■ **Exercise details**: Wherever the word "React" turns up in a line of the entries, copy that line.
Available records START
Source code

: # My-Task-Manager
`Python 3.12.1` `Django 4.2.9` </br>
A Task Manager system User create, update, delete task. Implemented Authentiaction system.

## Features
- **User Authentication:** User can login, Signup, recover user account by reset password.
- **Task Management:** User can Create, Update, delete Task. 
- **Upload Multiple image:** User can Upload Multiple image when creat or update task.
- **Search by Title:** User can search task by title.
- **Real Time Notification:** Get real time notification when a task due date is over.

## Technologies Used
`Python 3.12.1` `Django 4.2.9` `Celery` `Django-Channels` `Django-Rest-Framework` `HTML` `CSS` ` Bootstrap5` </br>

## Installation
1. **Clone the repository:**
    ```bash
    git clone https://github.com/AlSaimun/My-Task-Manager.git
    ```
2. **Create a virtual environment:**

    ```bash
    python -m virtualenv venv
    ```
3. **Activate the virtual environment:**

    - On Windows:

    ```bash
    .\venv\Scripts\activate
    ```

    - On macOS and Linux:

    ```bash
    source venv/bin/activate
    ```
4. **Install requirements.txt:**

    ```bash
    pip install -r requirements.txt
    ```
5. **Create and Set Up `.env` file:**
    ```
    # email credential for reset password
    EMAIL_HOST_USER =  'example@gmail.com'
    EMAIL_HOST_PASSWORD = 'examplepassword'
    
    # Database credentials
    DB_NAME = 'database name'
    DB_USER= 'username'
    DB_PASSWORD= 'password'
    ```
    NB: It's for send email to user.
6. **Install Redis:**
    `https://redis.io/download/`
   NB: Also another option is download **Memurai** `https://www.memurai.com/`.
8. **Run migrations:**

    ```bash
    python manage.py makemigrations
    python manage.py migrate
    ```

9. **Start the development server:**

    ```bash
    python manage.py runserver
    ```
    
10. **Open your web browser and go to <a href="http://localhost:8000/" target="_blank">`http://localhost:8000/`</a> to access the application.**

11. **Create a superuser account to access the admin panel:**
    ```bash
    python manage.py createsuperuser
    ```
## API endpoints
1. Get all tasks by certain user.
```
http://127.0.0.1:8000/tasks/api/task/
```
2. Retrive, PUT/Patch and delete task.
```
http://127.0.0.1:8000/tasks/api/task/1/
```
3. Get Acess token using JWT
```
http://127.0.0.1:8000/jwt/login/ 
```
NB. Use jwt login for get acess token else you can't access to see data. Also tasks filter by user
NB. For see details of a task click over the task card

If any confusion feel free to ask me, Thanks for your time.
Available records END
Available records START
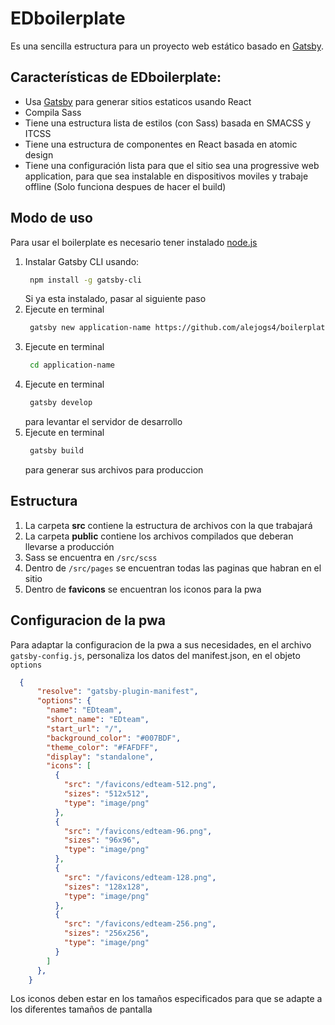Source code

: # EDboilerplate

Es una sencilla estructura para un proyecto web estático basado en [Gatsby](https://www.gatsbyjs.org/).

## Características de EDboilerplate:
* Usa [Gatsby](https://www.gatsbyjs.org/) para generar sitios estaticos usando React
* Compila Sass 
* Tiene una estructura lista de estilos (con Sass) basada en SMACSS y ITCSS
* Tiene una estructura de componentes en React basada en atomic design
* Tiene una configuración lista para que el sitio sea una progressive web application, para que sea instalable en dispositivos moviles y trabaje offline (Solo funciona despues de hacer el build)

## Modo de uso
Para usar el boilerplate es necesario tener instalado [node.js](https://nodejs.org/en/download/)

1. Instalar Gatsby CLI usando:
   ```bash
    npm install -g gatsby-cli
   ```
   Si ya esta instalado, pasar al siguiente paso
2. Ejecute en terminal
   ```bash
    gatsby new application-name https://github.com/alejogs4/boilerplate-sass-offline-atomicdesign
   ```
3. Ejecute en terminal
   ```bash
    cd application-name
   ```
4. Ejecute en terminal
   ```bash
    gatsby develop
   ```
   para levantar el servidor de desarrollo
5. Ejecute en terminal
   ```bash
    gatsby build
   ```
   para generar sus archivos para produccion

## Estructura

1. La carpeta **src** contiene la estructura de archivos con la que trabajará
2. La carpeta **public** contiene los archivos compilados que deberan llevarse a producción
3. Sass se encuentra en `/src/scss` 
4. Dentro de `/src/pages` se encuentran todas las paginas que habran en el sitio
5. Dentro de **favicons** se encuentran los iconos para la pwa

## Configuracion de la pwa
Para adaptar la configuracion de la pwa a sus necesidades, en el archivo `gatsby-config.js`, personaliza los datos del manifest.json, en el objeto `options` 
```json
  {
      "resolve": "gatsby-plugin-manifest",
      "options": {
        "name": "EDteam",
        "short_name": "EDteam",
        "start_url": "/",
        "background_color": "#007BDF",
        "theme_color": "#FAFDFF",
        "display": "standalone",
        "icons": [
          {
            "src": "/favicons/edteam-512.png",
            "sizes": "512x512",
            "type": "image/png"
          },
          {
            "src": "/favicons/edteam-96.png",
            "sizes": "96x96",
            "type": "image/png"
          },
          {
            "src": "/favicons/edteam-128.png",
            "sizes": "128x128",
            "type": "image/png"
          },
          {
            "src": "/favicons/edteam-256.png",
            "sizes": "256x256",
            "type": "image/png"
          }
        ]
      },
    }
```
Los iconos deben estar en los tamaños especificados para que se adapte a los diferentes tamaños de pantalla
Available records END
Available records START
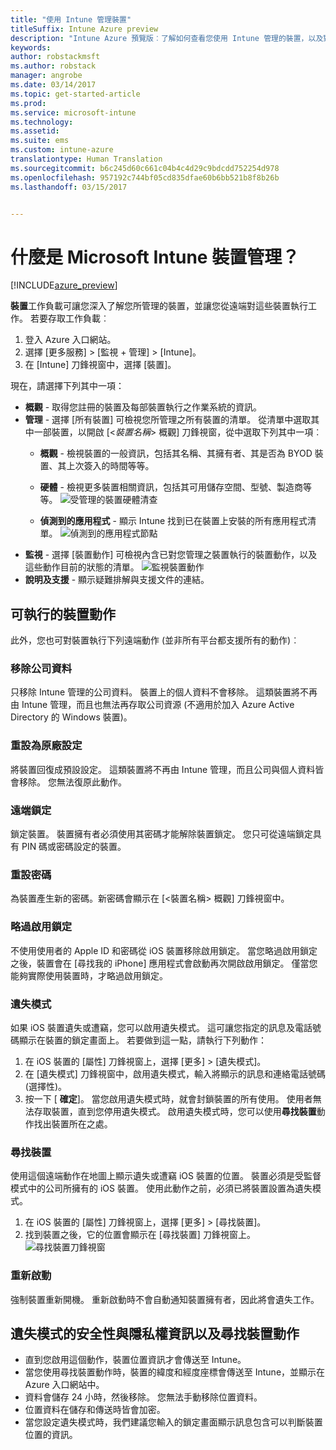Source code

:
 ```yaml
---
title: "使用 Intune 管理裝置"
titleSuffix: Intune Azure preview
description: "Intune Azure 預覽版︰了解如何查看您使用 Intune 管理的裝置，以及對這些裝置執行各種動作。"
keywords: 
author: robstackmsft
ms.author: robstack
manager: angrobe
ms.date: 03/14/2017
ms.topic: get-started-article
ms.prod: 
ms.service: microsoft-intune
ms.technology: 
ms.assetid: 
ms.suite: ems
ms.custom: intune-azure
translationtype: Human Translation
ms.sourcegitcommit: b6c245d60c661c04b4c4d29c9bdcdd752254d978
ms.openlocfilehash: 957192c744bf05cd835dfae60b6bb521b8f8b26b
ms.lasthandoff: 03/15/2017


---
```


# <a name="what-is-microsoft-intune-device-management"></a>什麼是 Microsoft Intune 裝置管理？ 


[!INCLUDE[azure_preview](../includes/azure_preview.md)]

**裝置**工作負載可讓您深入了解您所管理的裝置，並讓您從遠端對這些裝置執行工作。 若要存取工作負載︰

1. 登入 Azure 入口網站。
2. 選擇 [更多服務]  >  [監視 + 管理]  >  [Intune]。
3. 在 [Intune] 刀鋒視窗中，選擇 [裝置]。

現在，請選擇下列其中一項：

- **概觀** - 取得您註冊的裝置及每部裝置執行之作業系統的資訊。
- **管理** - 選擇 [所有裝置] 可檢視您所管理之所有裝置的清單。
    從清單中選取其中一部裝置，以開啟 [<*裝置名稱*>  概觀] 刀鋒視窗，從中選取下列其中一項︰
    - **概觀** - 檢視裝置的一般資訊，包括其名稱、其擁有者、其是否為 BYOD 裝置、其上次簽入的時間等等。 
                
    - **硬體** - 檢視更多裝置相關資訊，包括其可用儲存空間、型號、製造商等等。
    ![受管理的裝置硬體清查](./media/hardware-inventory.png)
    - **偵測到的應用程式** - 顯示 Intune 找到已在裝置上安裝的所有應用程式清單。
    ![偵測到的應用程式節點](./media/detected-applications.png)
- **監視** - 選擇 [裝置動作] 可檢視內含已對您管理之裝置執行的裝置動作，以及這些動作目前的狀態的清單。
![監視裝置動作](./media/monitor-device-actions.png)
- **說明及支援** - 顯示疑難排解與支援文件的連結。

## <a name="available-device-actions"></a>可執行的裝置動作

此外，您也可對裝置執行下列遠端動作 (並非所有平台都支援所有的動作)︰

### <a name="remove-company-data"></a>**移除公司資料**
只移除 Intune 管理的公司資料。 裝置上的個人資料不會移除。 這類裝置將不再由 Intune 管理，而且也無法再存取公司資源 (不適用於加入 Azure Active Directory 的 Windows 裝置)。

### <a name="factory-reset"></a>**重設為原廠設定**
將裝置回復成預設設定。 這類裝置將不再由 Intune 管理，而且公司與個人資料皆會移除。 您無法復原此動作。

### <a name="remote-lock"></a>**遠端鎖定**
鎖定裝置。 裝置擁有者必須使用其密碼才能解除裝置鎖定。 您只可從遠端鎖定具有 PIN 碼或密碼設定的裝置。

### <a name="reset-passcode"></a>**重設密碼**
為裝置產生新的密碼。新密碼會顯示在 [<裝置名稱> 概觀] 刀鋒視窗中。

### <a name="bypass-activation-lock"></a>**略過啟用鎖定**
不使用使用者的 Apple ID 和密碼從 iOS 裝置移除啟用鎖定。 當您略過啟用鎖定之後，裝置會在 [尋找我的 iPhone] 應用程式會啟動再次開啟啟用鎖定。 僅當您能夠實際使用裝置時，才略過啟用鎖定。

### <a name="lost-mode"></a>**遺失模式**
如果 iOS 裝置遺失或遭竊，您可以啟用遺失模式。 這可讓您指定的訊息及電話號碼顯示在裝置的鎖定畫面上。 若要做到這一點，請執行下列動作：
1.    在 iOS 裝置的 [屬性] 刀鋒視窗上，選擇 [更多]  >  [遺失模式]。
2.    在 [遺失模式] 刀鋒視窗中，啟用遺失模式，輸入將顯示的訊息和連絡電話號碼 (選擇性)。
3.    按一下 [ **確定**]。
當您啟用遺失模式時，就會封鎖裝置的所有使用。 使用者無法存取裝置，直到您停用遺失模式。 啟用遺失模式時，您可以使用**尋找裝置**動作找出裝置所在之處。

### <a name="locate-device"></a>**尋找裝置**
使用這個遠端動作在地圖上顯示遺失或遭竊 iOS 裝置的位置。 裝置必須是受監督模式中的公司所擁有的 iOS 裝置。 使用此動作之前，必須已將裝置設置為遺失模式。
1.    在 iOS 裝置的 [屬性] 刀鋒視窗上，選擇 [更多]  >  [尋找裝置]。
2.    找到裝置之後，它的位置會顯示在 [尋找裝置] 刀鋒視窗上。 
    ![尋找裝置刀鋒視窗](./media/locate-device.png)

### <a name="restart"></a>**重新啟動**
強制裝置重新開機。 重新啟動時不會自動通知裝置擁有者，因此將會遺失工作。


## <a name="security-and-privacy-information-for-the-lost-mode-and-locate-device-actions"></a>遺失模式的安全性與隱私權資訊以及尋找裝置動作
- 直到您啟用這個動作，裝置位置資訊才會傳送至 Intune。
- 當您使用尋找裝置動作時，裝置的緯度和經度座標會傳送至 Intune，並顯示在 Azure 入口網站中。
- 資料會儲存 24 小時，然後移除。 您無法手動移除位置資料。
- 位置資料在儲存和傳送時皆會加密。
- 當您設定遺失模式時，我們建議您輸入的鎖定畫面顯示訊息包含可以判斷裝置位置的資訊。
Available records END
■ **Your solution**:
* Usa [Gatsby](https://www.gatsbyjs.org/) para generar sitios estaticos usando React
* Tiene una estructura de componentes en React basada en atomic design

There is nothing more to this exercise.